Persino Gabriel García Márquez, di passaggio a Lisbona, dichiarò che il Portogallo era l'unico Paese in cui si sentiva di parteggiare per i militari. Impresa ardua per un latinoamericano, dato che l'anno precedente il Cile era stato funestato da uno dei più sanguinari golpe e molti Stati di quel continente, come l'Argentina, erano governati da giunte in cui i generali si macchiavano dei peggiori delitti.
Il vuoto di potere creato dall'anomalo colpo di Stato portoghese diede luogo a occupazioni di terre e ad autogestioni generose, spesso gestite con ingenuità, rese possibili dal fatto che a mantenere l'ordine a Lisbona c'era il Copcon, l'unità militare creata da Otelo Saraiva de Carvalho, che aveva come unica linea lo slogan "il popolo ha sempre ragione". Linea osteggiata non solo da coloro che avevano costruito il loro potere durante la lunga notte del fascismo, ma anche dal Partito Comunista Portoghese guidato dallo stalinista Alvaro Cunhal, diffidente verso ogni movimento spontaneo di base.

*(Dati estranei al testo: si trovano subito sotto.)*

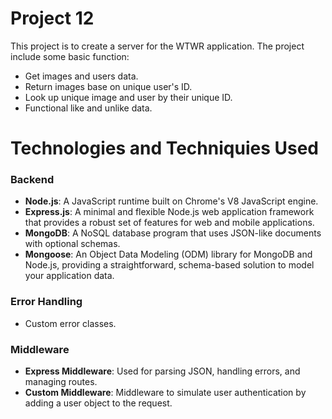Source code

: # Project 12
This project is to create a server for the WTWR application. The project include some basic function:
- Get images and users data.
- Return images base on unique user's ID.
- Look up unique image and user by their unique ID.
- Functional like and unlike data.

# Technologies and Techniquies Used
### Backend
- **Node.js**: A JavaScript runtime built on Chrome's V8 JavaScript engine.
- **Express.js**: A minimal and flexible Node.js web application framework that provides a robust set of features for web and mobile applications.
- **MongoDB**: A NoSQL database program that uses JSON-like documents with optional schemas.
- **Mongoose**: An Object Data Modeling (ODM) library for MongoDB and Node.js, providing a straightforward, schema-based solution to model your application data.

### Error Handling
- Custom error classes.

### Middleware
- **Express Middleware**: Used for parsing JSON, handling errors, and managing routes.
- **Custom Middleware**: Middleware to simulate user authentication by adding a user object to the request.
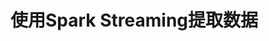 使用Spark Streaming提取数据
===================================================================================
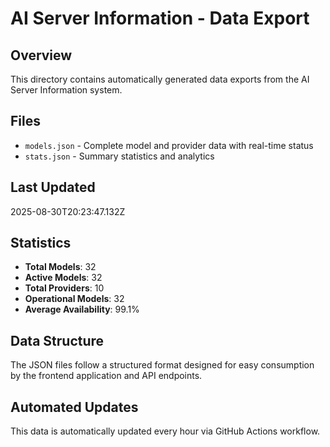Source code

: # AI Server Information - Data Export

## Overview
This directory contains automatically generated data exports from the AI Server Information system.

## Files
- `models.json` - Complete model and provider data with real-time status
- `stats.json` - Summary statistics and analytics

## Last Updated
2025-08-30T20:23:47.132Z

## Statistics
- **Total Models**: 32
- **Active Models**: 32
- **Total Providers**: 10
- **Operational Models**: 32
- **Average Availability**: 99.1%

## Data Structure
The JSON files follow a structured format designed for easy consumption by the frontend application and API endpoints.

## Automated Updates
This data is automatically updated every hour via GitHub Actions workflow.

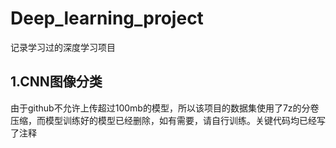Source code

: # Deep_learning_project

记录学习过的深度学习项目

## 1.CNN图像分类

​	由于github不允许上传超过100mb的模型，所以该项目的数据集使用了7z的分卷压缩，而模型训练好的模型已经删除，如有需要，请自行训练。关键代码均已经写了注释

​	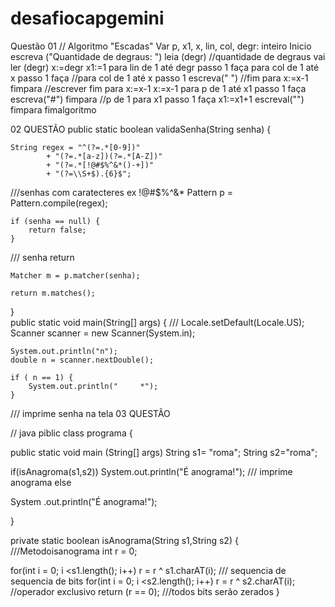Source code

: # desafiocapgemini
Questão 01 // Algoritmo "Escadas" Var p, x1, x, lin, col, degr: inteiro Inicio escreva ("Quantidade de degraus: ") leia (degr) //quantidade de degraus vai ler (degr) x:=degr x1:=1 para lin de 1 até degr passo 1 faça para col de 1 até x passo 1 faça //para col de 1 até x passo 1 escreva(" ") //fim para x:=x-1 fimpara //escrever fim para x:=x-1 x:=x-1 para p de 1 até x1 passo 1 faça escreva("#") fimpara //p de 1 para x1 passo 1 faça x1:=x1+1 escreval("") fimpara fimalgoritmo

02 QUESTÃO public static boolean validaSenha(String senha) {

    String regex = "^(?=.*[0-9])"
            + "(?=.*[a-z])(?=.*[A-Z])"
            + "(?=.*[!@#$%^&*()-+])"
            + "(?=\\S+$).{6}$";
   ///senhas com caratecteres ex !@#$%^&*
    Pattern p = Pattern.compile(regex);
   

    if (senha == null) {
        return false;
    }
  /// senha return
 

    Matcher m = p.matcher(senha);

    return m.matches();
}   
public static void main(String[] args) { /// Locale.setDefault(Locale.US); Scanner scanner = new Scanner(System.in);

    System.out.println("n");
    double n = scanner.nextDouble();
   
    if ( n == 1) {
        System.out.println("     *");
    }
  /// imprime senha na tela 
03 QUESTÃO

// java piblic class programa {

public static void main (String[] args) String s1= "roma"; String s2="roma";

if(isAnagroma(s1,s2)) System.out.println("É anograma!"); /// imprime anograma else

System .out.println("É anograma!");

}

private static boolean isAnograma(String s1,String s2) { ///Metodoisanograma int r = 0;

for(int i = 0; i <s1.length(); i++) r = r ^ s1.charAT(i); /// sequencia de sequencia de bits for(int i = 0; i <s2.length(); i++) r = r ^ s2.charAT(i); //operador exclusivo return (r == 0); ///todos bits serão zerados }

Va detto tuttavia che questo periodo di incredibile anarchia, in cui l'antica polizia fascista rimase chiusa per 19 mesi nelle caserme, vide diminuire i delitti nella capitale e non diede adito ad alcuna violenza. Il 25 novembre del 1975, quando unità dell'esercito non contagiate da quell'incredibile ossimoro al potere che fu il "Movimento delle Forze Armate", circondarono le caserme della capitale portoghese, nessuno dei capitani pensò di resistere scatenando una guerra civile. All'origine del golpe antifascista c'era il rifiuto del colonialismo e della guerra e, seppur divisi al loro interno, a quella opzione che diede origine alla loro rivolta, i capitani di aprile rimasero fedeli.